MUMBAI: Securities and Exchange Board of India (Sebi) has raised concern over lack of efforts shown by mutual fund houses to penetrate beyond the top cities, despite the extra incentives provided by the regulator.
UK Sinha, chairman, Sebi today pulled up asset management companies (AMCs) for failing to open more branches and for drop in equity assets from beyond the top 15 cities.
"In last 15 months, industry has opened only 55 branches beyond the top 15 cities...the initial hopes and expectations of Sebi has not been fulfilled. Number of systematic investment plans (SIPs) are not increasing,” said the Sebi chief at an event organised by SBI Mutual Fund.
The regulator, since October 2012, has allowed AMCs to charge additional expense ratio of up to 30 basis points for assets garnered from beyond the top 15 cities. The bulk of asset under management (AUM) of MF houses continue to come from the top 15 cities.
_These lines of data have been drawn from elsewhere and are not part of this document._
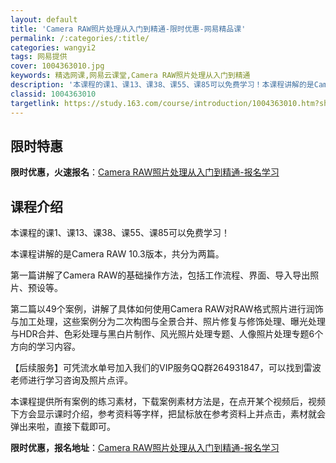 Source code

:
 ```yaml
---
layout: default
title: 'Camera RAW照片处理从入门到精通-限时优惠-网易精品课'
permalink: /:categories/:title/
categories: wangyi2
tags: 网易提供
cover: 1004363010.jpg
keywords: 精选网课,网易云课堂,Camera RAW照片处理从入门到精通
description: '本课程的课1、课13、课38、课55、课85可以免费学习！本课程讲解的是CameraRAW10.3版本，共分为两篇。第一'
classid: 1004363010
targetlink: https://study.163.com/course/introduction/1004363010.htm?share=1&shareId=1025206652&utm_campaign=share&utm_medium=iphoneShare&utm_source=&utm_u=1025206652
---
```


## 限时特惠

**限时优惠，火速报名**：[Camera RAW照片处理从入门到精通-报名学习](https://study.163.com/course/introduction/1004363010.htm?share=1&shareId=1025206652&utm_campaign=share&utm_medium=iphoneShare&utm_source=&utm_u=1025206652)

## 课程介绍

本课程的课1、课13、课38、课55、课85可以免费学习！



本课程讲解的是Camera RAW 10.3版本，共分为两篇。



第一篇讲解了Camera RAW的基础操作方法，包括工作流程、界面、导入导出照片、预设等。



第二篇以49个案例，讲解了具体如何使用Camera RAW对RAW格式照片进行润饰与加工处理，这些案例分为二次构图与全景合并、照片修复与修饰处理、曝光处理与HDR合并、色彩处理与黑白片制作、风光照片处理专题、人像照片处理专题6个方向的学习内容。



【后续服务】可凭流水单号加入我们的VIP服务QQ群264931847，可以找到雷波老师进行学习咨询及照片点评。



本课程提供所有案例的练习素材，下载案例素材方法是，在点开某个视频后，视频下方会显示课时介绍，参考资料等字样，把鼠标放在参考资料上并点击，素材就会弹出来啦，直接下载即可。

**限时优惠，报名地址**：[Camera RAW照片处理从入门到精通-报名学习](https://study.163.com/course/introduction/1004363010.htm?share=1&shareId=1025206652&utm_campaign=share&utm_medium=iphoneShare&utm_source=&utm_u=1025206652)

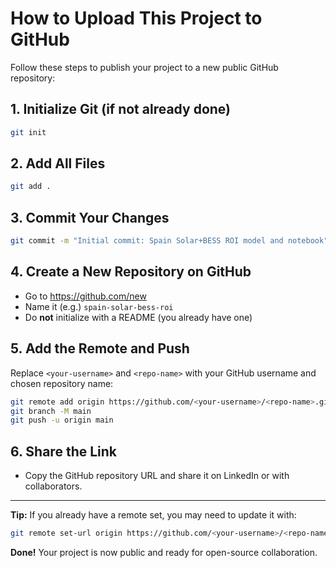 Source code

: # How to Upload This Project to GitHub

Follow these steps to publish your project to a new public GitHub repository:

## 1. Initialize Git (if not already done)
```bash
git init
```

## 2. Add All Files
```bash
git add .
```

## 3. Commit Your Changes
```bash
git commit -m "Initial commit: Spain Solar+BESS ROI model and notebook"
```

## 4. Create a New Repository on GitHub
- Go to https://github.com/new
- Name it (e.g.) `spain-solar-bess-roi`
- Do **not** initialize with a README (you already have one)

## 5. Add the Remote and Push
Replace `<your-username>` and `<repo-name>` with your GitHub username and chosen repository name:
```bash
git remote add origin https://github.com/<your-username>/<repo-name>.git
git branch -M main
git push -u origin main
```

## 6. Share the Link
- Copy the GitHub repository URL and share it on LinkedIn or with collaborators.

---

**Tip:** If you already have a remote set, you may need to update it with:
```bash
git remote set-url origin https://github.com/<your-username>/<repo-name>.git
```

**Done!** Your project is now public and ready for open-source collaboration.
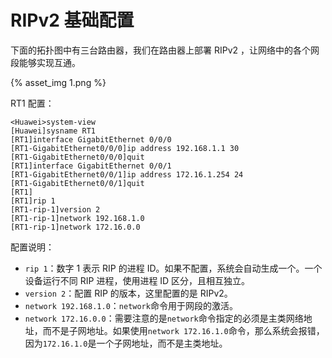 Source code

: 


# RIPv2 基础配置
下面的拓扑图中有三台路由器，我们在路由器上部署 RIPv2 ，让网络中的各个网段能够实现互通。

{% asset_img 1.png %}

RT1 配置：
```
<Huawei>system-view
[Huawei]sysname RT1
[RT1]interface GigabitEthernet 0/0/0
[RT1-GigabitEthernet0/0/0]ip address 192.168.1.1 30
[RT1-GigabitEthernet0/0/0]quit
[RT1]interface GigabitEthernet 0/0/1
[RT1-GigabitEthernet0/0/1]ip address 172.16.1.254 24
[RT1-GigabitEthernet0/0/1]quit
[RT1]
[RT1]rip 1
[RT1-rip-1]version 2
[RT1-rip-1]network 192.168.1.0
[RT1-rip-1]network 172.16.0.0
```
配置说明：
* `rip 1`：数字 1 表示 RIP 的进程 ID。如果不配置，系统会自动生成一个。一个设备运行不同 RIP 进程，使用进程 ID 区分，且相互独立。
* `version 2`：配置 RIP 的版本，这里配置的是 RIPv2。
* `network 192.168.1.0`：`network`命令用于网段的激活。
* `network 172.16.0.0`：需要注意的是`network`命令指定的必须是主类网络地址，而不是子网地址。如果使用`network 172.16.1.0`命令，那么系统会报错，因为`172.16.1.0`是一个子网地址，而不是主类地址。

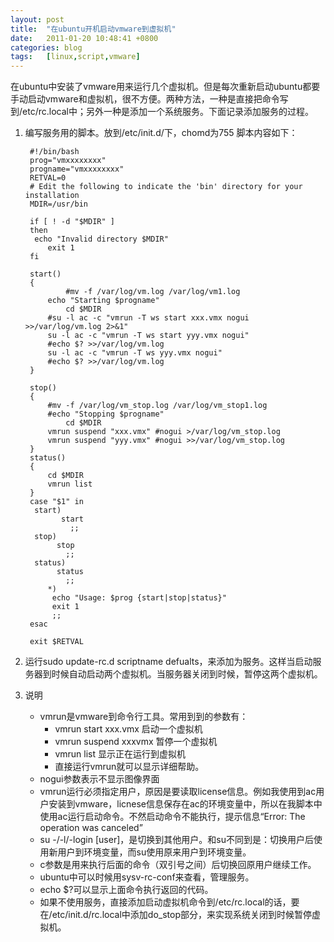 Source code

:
 ```yaml
---
layout: post
title:  "在ubuntu开机启动vmware到虚拟机"
date:   2011-01-20 10:48:41 +0800
categories: blog
tags:   [linux,script,vmware]
---
```

在ubuntu中安装了vmware用来运行几个虚拟机。但是每次重新启动ubuntu都要手动启动vmware和虚拟机，很不方便。两种方法，一种是直接把命令写到/etc/rc.local中；另外一种是添加一个系统服务。下面记录添加服务的过程。

1. 编写服务用的脚本。放到/etc/init.d/下，chomd为755 脚本内容如下：

        #!/bin/bash
        prog="vmxxxxxxxx"
        progname="vmxxxxxxxx"
        RETVAL=0
        # Edit the following to indicate the 'bin' directory for your installation
        MDIR=/usr/bin

        if [ ! -d "$MDIR" ]
        then
         echo "Invalid directory $MDIR"
            exit 1
        fi

        start()
        {
                #mv -f /var/log/vm.log /var/log/vm1.log
            echo "Starting $progname"
                cd $MDIR
            #su -l ac -c "vmrun -T ws start xxx.vmx nogui >>/var/log/vm.log 2>&1"
            su -l ac -c "vmrun -T ws start yyy.vmx nogui"    
            #echo $? >>/var/log/vm.log    
            su -l ac -c "vmrun -T ws yyy.vmx nogui"
            #echo $? >>/var/log/vm.log
        }

        stop()
        {
            #mv -f /var/log/vm_stop.log /var/log/vm_stop1.log    
            #echo "Stopping $progname"
                cd $MDIR
            vmrun suspend "xxx.vmx" #nogui >/var/log/vm_stop.log
            vmrun suspend "yyy.vmx" #nogui >>/var/log/vm_stop.log
        }
        status()
        {
            cd $MDIR
            vmrun list
        }
        case "$1" in
         start)
               start
                 ;;
         stop)
              stop
                ;;
         status)
              status
                ;;
            *)
             echo "Usage: $prog {start|stop|status}"
             exit 1
             ;;
        esac

        exit $RETVAL

2. 运行sudo update-rc.d scriptname defualts，来添加为服务。这样当启动服务器到时候自动启动两个虚拟机。当服务器关闭到时候，暂停这两个虚拟机。
3. 说明
    - vmrun是vmware到命令行工具。常用到到的参数有：
        - vmrun start xxx.vmx    启动一个虚拟机
        - vmrun suspend xxxvmx    暂停一个虚拟机
        - vmrun list    显示正在运行到虚拟机
        - 直接运行vmrun就可以显示详细帮助。
    - nogui参数表示不显示图像界面
    - vmrun运行必须指定用户，原因是要读取license信息。例如我使用到ac用户安装到vmware，licnese信息保存在ac的环境变量中，所以在我脚本中使用ac运行启动命令。不然启动命令不能执行，提示信息“Error: The operation was canceled”
    - su -/-l/-login [user]，是切换到其他用户。和su不同到是：切换用户后使用新用户到环境变量，而su使用原来用户到环境变量。
    - c参数是用来执行后面的命令（双引号之间）后切换回原用户继续工作。
    - ubuntu中可以时候用sysv-rc-conf来查看，管理服务。
    - echo $?可以显示上面命令执行返回的代码。
    - 如果不使用服务，直接添加启动虚拟机命令到/etc/rc.local的话，要在/etc/init.d/rc.local中添加do_stop部分，来实现系统关闭到时候暂停虚拟机。
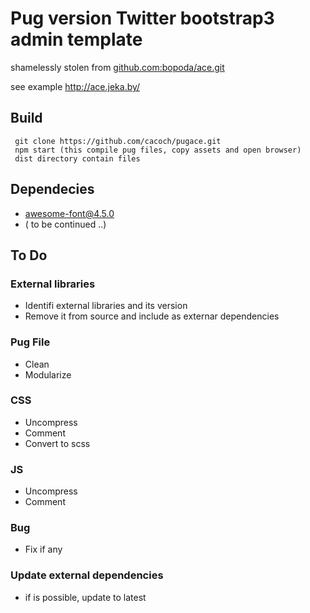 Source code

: # Pug version Twitter bootstrap3 admin template 
shamelessly stolen from [github.com:bopoda/ace.git](github.com:bopoda/ace.git)

see example http://ace.jeka.by/

## Build 
```
 git clone https://github.com/cacoch/pugace.git
 npm start (this compile pug files, copy assets and open browser)
 dist directory contain files
```

## Dependecies
 * awesome-font@4.5.0
 * ( to be continued ..)

## To Do
### External libraries
* Identifi external libraries and its version
* Remove it from source and include as externar dependencies

### Pug File
* Clean
* Modularize

### CSS
* Uncompress
* Comment
* Convert to scss

### JS
* Uncompress
* Comment 
 
### Bug
* Fix if any

### Update external dependencies
* if is possible, update to latest
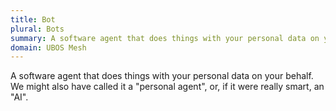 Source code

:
 ```yaml
---
title: Bot
plural: Bots
summary: A software agent that does things with your personal data on your behalf
domain: UBOS Mesh
---
```


A software agent that does things with your personal data on your behalf.
We might also have called it a "personal agent", or, if it were really smart,
an "AI".
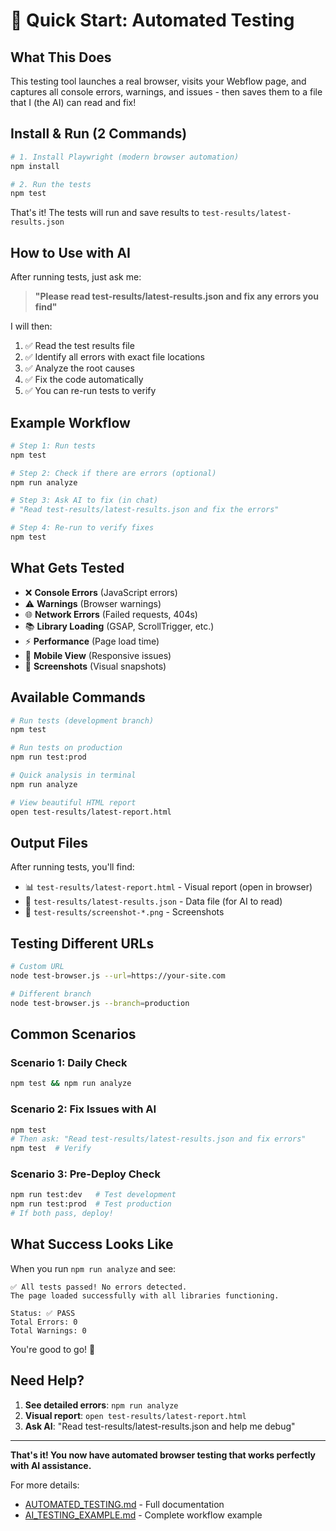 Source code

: # 🚀 Quick Start: Automated Testing

## What This Does

This testing tool launches a real browser, visits your Webflow page, and captures all console errors, warnings, and issues - then saves them to a file that I (the AI) can read and fix!

## Install & Run (2 Commands)

```bash
# 1. Install Playwright (modern browser automation)
npm install

# 2. Run the tests
npm test
```

That's it! The tests will run and save results to `test-results/latest-results.json`

## How to Use with AI

After running tests, just ask me:

> **"Please read test-results/latest-results.json and fix any errors you find"**

I will then:
1. ✅ Read the test results file
2. ✅ Identify all errors with exact file locations
3. ✅ Analyze the root causes
4. ✅ Fix the code automatically
5. ✅ You can re-run tests to verify

## Example Workflow

```bash
# Step 1: Run tests
npm test

# Step 2: Check if there are errors (optional)
npm run analyze

# Step 3: Ask AI to fix (in chat)
# "Read test-results/latest-results.json and fix the errors"

# Step 4: Re-run to verify fixes
npm test
```

## What Gets Tested

- ❌ **Console Errors** (JavaScript errors)
- ⚠️ **Warnings** (Browser warnings)
- 🌐 **Network Errors** (Failed requests, 404s)
- 📚 **Library Loading** (GSAP, ScrollTrigger, etc.)
- ⚡ **Performance** (Page load time)
- 📱 **Mobile View** (Responsive issues)
- 📸 **Screenshots** (Visual snapshots)

## Available Commands

```bash
# Run tests (development branch)
npm test

# Run tests on production
npm run test:prod

# Quick analysis in terminal
npm run analyze

# View beautiful HTML report
open test-results/latest-report.html
```

## Output Files

After running tests, you'll find:

- 📊 `test-results/latest-report.html` - Visual report (open in browser)
- 📄 `test-results/latest-results.json` - Data file (for AI to read)
- 📸 `test-results/screenshot-*.png` - Screenshots

## Testing Different URLs

```bash
# Custom URL
node test-browser.js --url=https://your-site.com

# Different branch
node test-browser.js --branch=production
```

## Common Scenarios

### Scenario 1: Daily Check
```bash
npm test && npm run analyze
```

### Scenario 2: Fix Issues with AI
```bash
npm test
# Then ask: "Read test-results/latest-results.json and fix errors"
npm test  # Verify
```

### Scenario 3: Pre-Deploy Check
```bash
npm run test:dev   # Test development
npm run test:prod  # Test production
# If both pass, deploy!
```

## What Success Looks Like

When you run `npm run analyze` and see:

```
✅ All tests passed! No errors detected.
The page loaded successfully with all libraries functioning.

Status: ✅ PASS
Total Errors: 0
Total Warnings: 0
```

You're good to go! 🎉

## Need Help?

1. **See detailed errors**: `npm run analyze`
2. **Visual report**: `open test-results/latest-report.html`
3. **Ask AI**: "Read test-results/latest-results.json and help me debug"

---

**That's it! You now have automated browser testing that works perfectly with AI assistance.**

For more details:
- [AUTOMATED_TESTING.md](./AUTOMATED_TESTING.md) - Full documentation
- [AI_TESTING_EXAMPLE.md](./AI_TESTING_EXAMPLE.md) - Complete workflow example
Sinha said that the Sebi briefly felt that the incentive it had provided for higher penetration was working well as the assets from smaller cities had touched almost 3.5% of the total AUM, however, they have again fallen to 2.63%.
As on December 2013, the total AUM of MF houses stood at around Rs 8.25 lakh crore, out of which equity assets were Rs 1.58 lakh crore. Top 15 cities contributed over 87% of the total AUM.
Sinha also highlighted the decline in retail participation in mutual funds. “Of the equity assets as on March 2012, retail contributed 66%, which fell to 61% in March 2013,” he said adding that Sebi and industry body Association of Mutual Funds of India (AMFI) would be closing monitoring the situation.
The Sebi chairman also asked AMCs to send their demands and suggestions for increasing the participation in the Rajiv Gandhi Equity Savings Scheme, a tax-saving equity investment scheme.
"RGESS schemes have garnered just Rs 53 crore. We will engage with the industry on the issue, " he said.